Dean Erwin Chemerinsky, who is a radical leftist, issued a statement about the incident which he said left him "saddened." The radical pro-Palestinian student group, "Berkeley Law 4 Palestine," falsely accused Chemerinsky's wife, who is also a law professor, of assaulting one of their activists when she tried to get the protesters to leave her home. 

"On April 9, about 60 students came to our home for the dinner. All had registered in advance. All came into our backyard and were seated at tables for dinner. While guests were eating, a woman stood up with a microphone, stood on the top step in the yard, and began a speech, including about the plight of the Palestinians," wrote Chemerinsky. 

"My wife and I immediately approached her and asked her to stop and leave. The woman continued. When she continued, there was an attempt to take away her microphone.
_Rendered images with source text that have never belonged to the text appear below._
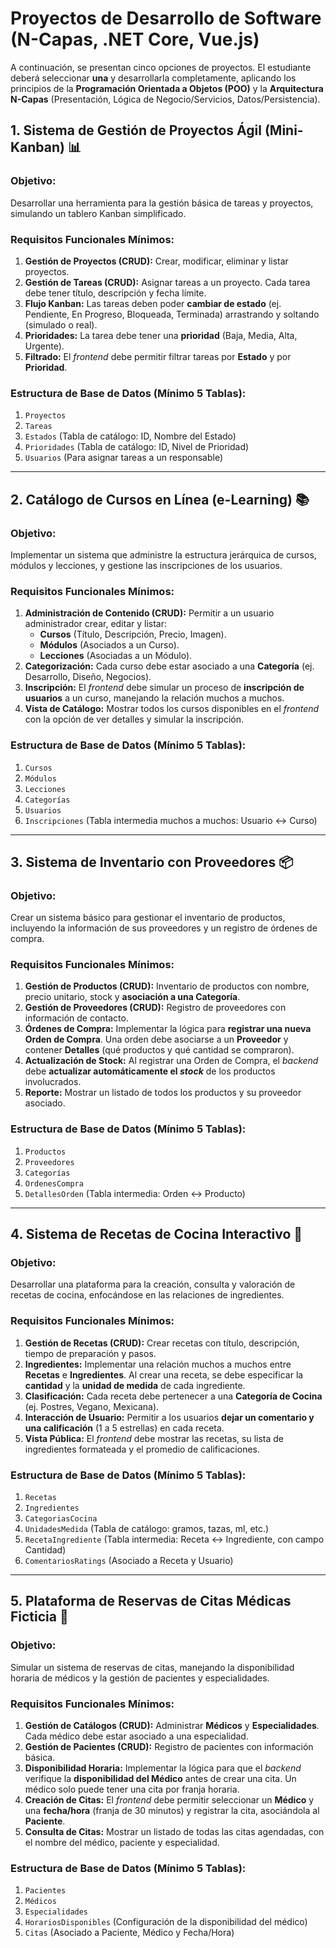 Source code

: # Proyectos de Desarrollo de Software (N-Capas, .NET Core, Vue.js)

A continuación, se presentan cinco opciones de proyectos. El estudiante deberá seleccionar **una** y desarrollarla completamente, aplicando los principios de la **Programación Orientada a Objetos (POO)** y la **Arquitectura N-Capas** (Presentación, Lógica de Negocio/Servicios, Datos/Persistencia).

## 1. Sistema de Gestión de Proyectos Ágil (Mini-Kanban) 📊

### **Objetivo:**
Desarrollar una herramienta para la gestión básica de tareas y proyectos, simulando un tablero Kanban simplificado.

### **Requisitos Funcionales Mínimos:**
1.  **Gestión de Proyectos (CRUD):** Crear, modificar, eliminar y listar proyectos.
2.  **Gestión de Tareas (CRUD):** Asignar tareas a un proyecto. Cada tarea debe tener título, descripción y fecha límite.
3.  **Flujo Kanban:** Las tareas deben poder **cambiar de estado** (ej. Pendiente, En Progreso, Bloqueada, Terminada) arrastrando y soltando (simulado o real).
4.  **Prioridades:** La tarea debe tener una **prioridad** (Baja, Media, Alta, Urgente).
5.  **Filtrado:** El *frontend* debe permitir filtrar tareas por **Estado** y por **Prioridad**.

### **Estructura de Base de Datos (Mínimo 5 Tablas):**
1.  `Proyectos`
2.  `Tareas`
3.  `Estados` (Tabla de catálogo: ID, Nombre del Estado)
4.  `Prioridades` (Tabla de catálogo: ID, Nivel de Prioridad)
5.  `Usuarios` (Para asignar tareas a un responsable)

***

## 2. Catálogo de Cursos en Línea (e-Learning) 📚

### **Objetivo:**
Implementar un sistema que administre la estructura jerárquica de cursos, módulos y lecciones, y gestione las inscripciones de los usuarios.

### **Requisitos Funcionales Mínimos:**
1.  **Administración de Contenido (CRUD):** Permitir a un usuario administrador crear, editar y listar:
    * **Cursos** (Título, Descripción, Precio, Imagen).
    * **Módulos** (Asociados a un Curso).
    * **Lecciones** (Asociadas a un Módulo).
2.  **Categorización:** Cada curso debe estar asociado a una **Categoría** (ej. Desarrollo, Diseño, Negocios).
3.  **Inscripción:** El *frontend* debe simular un proceso de **inscripción de usuarios** a un curso, manejando la relación muchos a muchos.
4.  **Vista de Catálogo:** Mostrar todos los cursos disponibles en el *frontend* con la opción de ver detalles y simular la inscripción.

### **Estructura de Base de Datos (Mínimo 5 Tablas):**
1.  `Cursos`
2.  `Módulos`
3.  `Lecciones`
4.  `Categorías`
5.  `Usuarios`
6.  `Inscripciones` (Tabla intermedia muchos a muchos: Usuario $\leftrightarrow$ Curso)

***

## 3. Sistema de Inventario con Proveedores 📦

### **Objetivo:**
Crear un sistema básico para gestionar el inventario de productos, incluyendo la información de sus proveedores y un registro de órdenes de compra.

### **Requisitos Funcionales Mínimos:**
1.  **Gestión de Productos (CRUD):** Inventario de productos con nombre, precio unitario, stock y **asociación a una Categoría**.
2.  **Gestión de Proveedores (CRUD):** Registro de proveedores con información de contacto.
3.  **Órdenes de Compra:** Implementar la lógica para **registrar una nueva Orden de Compra**. Una orden debe asociarse a un **Proveedor** y contener **Detalles** (qué productos y qué cantidad se compraron).
4.  **Actualización de Stock:** Al registrar una Orden de Compra, el *backend* debe **actualizar automáticamente el *stock*** de los productos involucrados.
5.  **Reporte:** Mostrar un listado de todos los productos y su proveedor asociado.

### **Estructura de Base de Datos (Mínimo 5 Tablas):**
1.  `Productos`
2.  `Proveedores`
3.  `Categorías`
4.  `OrdenesCompra`
5.  `DetallesOrden` (Tabla intermedia: Orden $\leftrightarrow$ Producto)

***

## 4. Sistema de Recetas de Cocina Interactivo 🍲

### **Objetivo:**
Desarrollar una plataforma para la creación, consulta y valoración de recetas de cocina, enfocándose en las relaciones de ingredientes.

### **Requisitos Funcionales Mínimos:**
1.  **Gestión de Recetas (CRUD):** Crear recetas con título, descripción, tiempo de preparación y pasos.
2.  **Ingredientes:** Implementar una relación muchos a muchos entre **Recetas** e **Ingredientes**. Al crear una receta, se debe especificar la **cantidad** y la **unidad de medida** de cada ingrediente.
3.  **Clasificación:** Cada receta debe pertenecer a una **Categoría de Cocina** (ej. Postres, Vegano, Mexicana).
4.  **Interacción de Usuario:** Permitir a los usuarios **dejar un comentario y una calificación** (1 a 5 estrellas) en cada receta.
5.  **Vista Pública:** El *frontend* debe mostrar las recetas, su lista de ingredientes formateada y el promedio de calificaciones.

### **Estructura de Base de Datos (Mínimo 5 Tablas):**
1.  `Recetas`
2.  `Ingredientes`
3.  `CategoriasCocina`
4.  `UnidadesMedida` (Tabla de catálogo: gramos, tazas, ml, etc.)
5.  `RecetaIngrediente` (Tabla intermedia: Receta $\leftrightarrow$ Ingrediente, con campo Cantidad)
6.  `ComentariosRatings` (Asociado a Receta y Usuario)

***

## 5. Plataforma de Reservas de Citas Médicas Ficticia 📅

### **Objetivo:**
Simular un sistema de reservas de citas, manejando la disponibilidad horaria de médicos y la gestión de pacientes y especialidades.

### **Requisitos Funcionales Mínimos:**
1.  **Gestión de Catálogos (CRUD):** Administrar **Médicos** y **Especialidades**. Cada médico debe estar asociado a una especialidad.
2.  **Gestión de Pacientes (CRUD):** Registro de pacientes con información básica.
3.  **Disponibilidad Horaria:** Implementar la lógica para que el *backend* verifique la **disponibilidad del Médico** antes de crear una cita. Un médico solo puede tener una cita por franja horaria.
4.  **Creación de Citas:** El *frontend* debe permitir seleccionar un **Médico** y una **fecha/hora** (franja de 30 minutos) y registrar la cita, asociándola al **Paciente**.
5.  **Consulta de Citas:** Mostrar un listado de todas las citas agendadas, con el nombre del médico, paciente y especialidad.

### **Estructura de Base de Datos (Mínimo 5 Tablas):**
1.  `Pacientes`
2.  `Médicos`
3.  `Especialidades`
4.  `HorariosDisponibles` (Configuración de la disponibilidad del médico)
5.  `Citas` (Asociado a Paciente, Médico y Fecha/Hora)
Repeatedly, we said to her, that you are a guest in our home, please stop and leave. About 10 students were clearly with her and ultimately left as a group," he said. 
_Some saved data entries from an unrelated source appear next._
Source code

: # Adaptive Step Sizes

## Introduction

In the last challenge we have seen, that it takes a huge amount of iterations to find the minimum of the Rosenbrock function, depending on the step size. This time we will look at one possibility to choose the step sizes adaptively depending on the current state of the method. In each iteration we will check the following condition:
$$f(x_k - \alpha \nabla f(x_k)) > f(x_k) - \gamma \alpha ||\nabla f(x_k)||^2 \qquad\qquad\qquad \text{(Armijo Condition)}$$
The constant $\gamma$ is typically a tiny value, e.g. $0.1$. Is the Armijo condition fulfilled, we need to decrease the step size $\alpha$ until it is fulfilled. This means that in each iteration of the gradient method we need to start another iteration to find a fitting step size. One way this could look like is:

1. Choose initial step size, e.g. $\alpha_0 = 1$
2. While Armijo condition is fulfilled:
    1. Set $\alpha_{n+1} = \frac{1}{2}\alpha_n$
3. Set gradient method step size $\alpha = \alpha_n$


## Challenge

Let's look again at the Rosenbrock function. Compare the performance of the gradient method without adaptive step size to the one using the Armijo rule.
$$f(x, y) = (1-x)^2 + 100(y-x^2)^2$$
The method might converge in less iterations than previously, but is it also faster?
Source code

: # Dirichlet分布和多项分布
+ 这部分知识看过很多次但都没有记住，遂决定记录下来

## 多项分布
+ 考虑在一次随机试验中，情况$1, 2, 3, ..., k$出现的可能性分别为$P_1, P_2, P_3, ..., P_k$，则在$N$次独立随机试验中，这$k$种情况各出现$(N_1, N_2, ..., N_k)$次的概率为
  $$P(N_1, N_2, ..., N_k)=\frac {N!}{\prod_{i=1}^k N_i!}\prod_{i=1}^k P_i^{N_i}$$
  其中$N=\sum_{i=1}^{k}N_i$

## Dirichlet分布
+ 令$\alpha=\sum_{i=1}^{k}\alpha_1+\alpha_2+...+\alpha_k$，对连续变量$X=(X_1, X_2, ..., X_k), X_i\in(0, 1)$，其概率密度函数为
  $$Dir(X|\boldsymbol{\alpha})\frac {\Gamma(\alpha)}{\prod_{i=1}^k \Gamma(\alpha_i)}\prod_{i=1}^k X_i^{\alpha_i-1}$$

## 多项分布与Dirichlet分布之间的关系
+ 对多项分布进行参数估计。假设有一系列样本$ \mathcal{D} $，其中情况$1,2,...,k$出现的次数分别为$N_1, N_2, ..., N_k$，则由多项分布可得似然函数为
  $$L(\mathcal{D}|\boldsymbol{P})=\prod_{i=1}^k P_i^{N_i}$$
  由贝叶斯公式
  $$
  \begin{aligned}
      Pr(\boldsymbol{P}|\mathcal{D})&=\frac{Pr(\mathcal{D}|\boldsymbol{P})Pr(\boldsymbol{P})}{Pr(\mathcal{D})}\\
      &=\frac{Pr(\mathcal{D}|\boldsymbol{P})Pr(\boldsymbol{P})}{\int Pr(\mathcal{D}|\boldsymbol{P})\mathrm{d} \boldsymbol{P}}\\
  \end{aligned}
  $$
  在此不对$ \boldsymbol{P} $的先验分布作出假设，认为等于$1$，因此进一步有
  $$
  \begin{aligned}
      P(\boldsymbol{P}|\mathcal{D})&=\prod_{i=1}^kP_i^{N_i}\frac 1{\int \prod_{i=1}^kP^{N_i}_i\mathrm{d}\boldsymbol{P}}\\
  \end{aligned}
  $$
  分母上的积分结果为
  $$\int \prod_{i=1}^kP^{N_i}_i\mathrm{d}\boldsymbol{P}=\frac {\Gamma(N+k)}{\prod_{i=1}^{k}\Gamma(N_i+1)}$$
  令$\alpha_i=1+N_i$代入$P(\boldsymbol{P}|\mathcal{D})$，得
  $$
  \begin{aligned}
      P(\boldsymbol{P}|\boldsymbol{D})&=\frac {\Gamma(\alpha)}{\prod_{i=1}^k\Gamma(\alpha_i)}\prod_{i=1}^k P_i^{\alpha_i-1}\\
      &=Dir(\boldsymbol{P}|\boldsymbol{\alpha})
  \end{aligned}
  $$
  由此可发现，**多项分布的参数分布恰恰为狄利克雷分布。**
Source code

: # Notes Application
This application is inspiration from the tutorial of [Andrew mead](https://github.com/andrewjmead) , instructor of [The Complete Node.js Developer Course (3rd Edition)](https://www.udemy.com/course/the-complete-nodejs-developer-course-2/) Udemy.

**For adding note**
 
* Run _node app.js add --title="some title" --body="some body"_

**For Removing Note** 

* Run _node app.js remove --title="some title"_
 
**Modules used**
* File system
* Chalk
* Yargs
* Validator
Chemerinsky explained that anti-Semitic flyers had surfaced on campus before the dinner, which included an image of him holding a bloody knife and fork along with the phrase, "No dinner with Zionist Chem while Gaza starves." 


The dean said that the students responsible for the flyers told the student government that if Chemerinsky did not cancel the dinner, then they would protest it. 
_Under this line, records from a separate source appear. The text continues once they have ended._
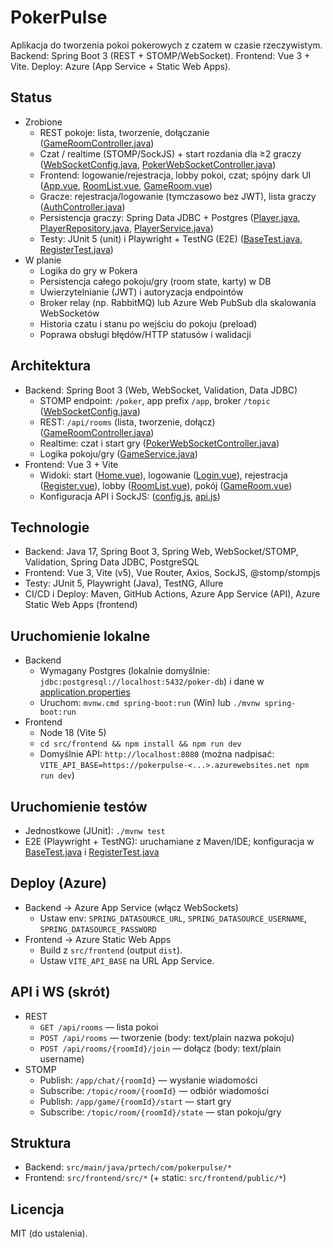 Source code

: # PokerPulse

Aplikacja do tworzenia pokoi pokerowych z czatem w czasie rzeczywistym. Backend: Spring Boot 3 (REST + STOMP/WebSocket). Frontend: Vue 3 + Vite. Deploy: Azure (App Service + Static Web Apps).

## Status
- Zrobione
  - REST pokoje: lista, tworzenie, dołączanie ([GameRoomController.java](file:///c:/Users/Rzymek/IdeaProjects/PokerPulse/src/main/java/prtech/com/pokerpulse/controller/GameRoomController.java))
  - Czat / realtime (STOMP/SockJS) + start rozdania dla ≥2 graczy ([WebSocketConfig.java](file:///c:/Users/Rzymek/IdeaProjects/PokerPulse/src/main/java/prtech/com/pokerpulse/config/WebSocketConfig.java), [PokerWebSocketController.java](file:///c:/Users/Rzymek/IdeaProjects/PokerPulse/src/main/java/prtech/com/pokerpulse/controller/PokerWebSocketController.java))
  - Frontend: logowanie/rejestracja, lobby pokoi, czat; spójny dark UI ([App.vue](file:///c:/Users/Rzymek/IdeaProjects/PokerPulse/src/frontend/src/App.vue), [RoomList.vue](file:///c:/Users/Rzymek/IdeaProjects/PokerPulse/src/frontend/src/components/RoomList.vue), [GameRoom.vue](file:///c:/Users/Rzymek/IdeaProjects/PokerPulse/src/frontend/src/components/GameRoom.vue))
  - Gracze: rejestracja/logowanie (tymczasowo bez JWT), lista graczy ([AuthController.java](file:///c:/Users/Rzymek/IdeaProjects/PokerPulse/src/main/java/prtech/com/pokerpulse/controller/AuthController.java))
  - Persistencja graczy: Spring Data JDBC + Postgres ([Player.java](file:///c:/Users/Rzymek/IdeaProjects/PokerPulse/src/main/java/prtech/com/pokerpulse/model/player/Player.java), [PlayerRepository.java](file:///c:/Users/Rzymek/IdeaProjects/PokerPulse/src/main/java/prtech/com/pokerpulse/repository/PlayerRepository.java), [PlayerService.java](file:///c:/Users/Rzymek/IdeaProjects/PokerPulse/src/main/java/prtech/com/pokerpulse/service/PlayerService.java))
  - Testy: JUnit 5 (unit) i Playwright + TestNG (E2E) ([BaseTest.java](file:///c:/Users/Rzymek/IdeaProjects/PokerPulse/src/test/java/prtech/com/pokerpulse/endToEnd/base/BaseTest.java), [RegisterTest.java](file:///c:/Users/Rzymek/IdeaProjects/PokerPulse/src/test/java/prtech/com/pokerpulse/endToEnd/tests/RegisterTest.java))
- W planie
  - Logika do gry w Pokera
  - Persistencja całego pokoju/gry (room state, karty) w DB
  - Uwierzytelnianie (JWT) i autoryzacja endpointów
  - Broker relay (np. RabbitMQ) lub Azure Web PubSub dla skalowania WebSocketów
  - Historia czatu i stanu po wejściu do pokoju (preload)
  - Poprawa obsługi błędów/HTTP statusów i walidacji

## Architektura
- Backend: Spring Boot 3 (Web, WebSocket, Validation, Data JDBC)
  - STOMP endpoint: `/poker`, app prefix `/app`, broker `/topic` ([WebSocketConfig.java](file:///c:/Users/Rzymek/IdeaProjects/PokerPulse/src/main/java/prtech/com/pokerpulse/config/WebSocketConfig.java))
  - REST: `/api/rooms` (lista, tworzenie, dołącz) ([GameRoomController.java](file:///c:/Users/Rzymek/IdeaProjects/PokerPulse/src/main/java/prtech/com/pokerpulse/controller/GameRoomController.java))
  - Realtime: czat i start gry ([PokerWebSocketController.java](file:///c:/Users/Rzymek/IdeaProjects/PokerPulse/src/main/java/prtech/com/pokerpulse/controller/PokerWebSocketController.java))
  - Logika pokoju/gry ([GameService.java](file:///c:/Users/Rzymek/IdeaProjects/PokerPulse/src/main/java/prtech/com/pokerpulse/service/GameService.java))
- Frontend: Vue 3 + Vite
  - Widoki: start ([Home.vue](file:///c:/Users/Rzymek/IdeaProjects/PokerPulse/src/frontend/src/components/Home.vue)), logowanie ([Login.vue](file:///c:/Users/Rzymek/IdeaProjects/PokerPulse/src/frontend/src/components/Login.vue)), rejestracja ([Register.vue](file:///c:/Users/Rzymek/IdeaProjects/PokerPulse/src/frontend/src/components/Register.vue)), lobby ([RoomList.vue](file:///c:/Users/Rzymek/IdeaProjects/PokerPulse/src/frontend/src/components/RoomList.vue)), pokój ([GameRoom.vue](file:///c:/Users/Rzymek/IdeaProjects/PokerPulse/src/frontend/src/components/GameRoom.vue))
  - Konfiguracja API i SockJS: ([config.js](file:///c:/Users/Rzymek/IdeaProjects/PokerPulse/src/frontend/src/config.js), [api.js](file:///c:/Users/Rzymek/IdeaProjects/PokerPulse/src/frontend/src/api.js))

## Technologie
- Backend: Java 17, Spring Boot 3, Spring Web, WebSocket/STOMP, Validation, Spring Data JDBC, PostgreSQL
- Frontend: Vue 3, Vite (v5), Vue Router, Axios, SockJS, @stomp/stompjs
- Testy: JUnit 5, Playwright (Java), TestNG, Allure
- CI/CD i Deploy: Maven, GitHub Actions, Azure App Service (API), Azure Static Web Apps (frontend)

## Uruchomienie lokalne
- Backend
  - Wymagany Postgres (lokalnie domyślnie: `jdbc:postgresql://localhost:5432/poker-db`) i dane w [application.properties](file:///c:/Users/Rzymek/IdeaProjects/PokerPulse/src/main/resources/application.properties)
  - Uruchom: `mvnw.cmd spring-boot:run` (Win) lub `./mvnw spring-boot:run`
- Frontend
  - Node 18 (Vite 5)
  - `cd src/frontend && npm install && npm run dev`
  - Domyślnie API: `http://localhost:8080` (można nadpisać: `VITE_API_BASE=https://pokerpulse-<...>.azurewebsites.net npm run dev`)

## Uruchomienie testów
- Jednostkowe (JUnit): `./mvnw test`
- E2E (Playwright + TestNG): uruchamiane z Maven/IDE; konfiguracja w [BaseTest.java](file:///c:/Users/Rzymek/IdeaProjects/PokerPulse/src/test/java/prtech/com/pokerpulse/endToEnd/base/BaseTest.java) i [RegisterTest.java](file:///c:/Users/Rzymek/IdeaProjects/PokerPulse/src/test/java/prtech/com/pokerpulse/endToEnd/tests/RegisterTest.java)

## Deploy (Azure)
- Backend → Azure App Service (włącz WebSockets) 
  - Ustaw env: `SPRING_DATASOURCE_URL`, `SPRING_DATASOURCE_USERNAME`, `SPRING_DATASOURCE_PASSWORD`
- Frontend → Azure Static Web Apps
  - Build z `src/frontend` (output `dist`).
  - Ustaw `VITE_API_BASE` na URL App Service.

## API i WS (skrót)
- REST
  - `GET /api/rooms` — lista pokoi
  - `POST /api/rooms` — tworzenie (body: text/plain nazwa pokoju)
  - `POST /api/rooms/{roomId}/join` — dołącz (body: text/plain username)
- STOMP
  - Publish: `/app/chat/{roomId}` — wysłanie wiadomości
  - Subscribe: `/topic/room/{roomId}` — odbiór wiadomości
  - Publish: `/app/game/{roomId}/start` — start gry
  - Subscribe: `/topic/room/{roomId}/state` — stan pokoju/gry

## Struktura
- Backend: `src/main/java/prtech/com/pokerpulse/*`
- Frontend: `src/frontend/src/*` (+ static: `src/frontend/public/*`)

## Licencja
MIT (do ustalenia).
Despite the threats, Chemerinsky said that he would not be intimidated into canceling the event and believed that if any protests were to break out, they wouldn't be disruptive. While he didn't agree with the "deeply offensive" anti-Semitic flyers, Chemerinsky said they were protected speech under the First Amendment of the US Constitution. 

"The dinner, which was meant to celebrate graduating students, was obviously disrupted and disturbed. I am enormously sad that we have students who are so rude as to come into my home, in my backyard, and use this social occasion for their political agenda," wrote Chemerinsky. 

After the event, the pro-Palestinian student group sent an email to University of Berkeley officials and claimed that Chemerinsky's wife, Professor Catherine Fisk, assaulted one of their members when she attempted to have them leave her home. 

The student group claimed that Fisk placed one of their activists into a "chokehold" and "tightened" her hijab "around her neck." They also claimed that Fisk sexually assaulted the activist by touching her breasts. 

However, video footage of the incident did back up the student group's claims. 

Dean Chemerinsky made national headlines last year when a video surfaced of him on X explaining to his class how he has secretly enacted a racial discrimination policy in faculty hiring, which has been made illegal in California. 

In the video, Chemerinsky told his students, "If I'm ever deposed, I'm going to deny I said this to you." 

Despite the disruption on Tuesday, Chemerinsky said that there are two additional student dinners planned for April 10 and April 11 which will go forward as planned.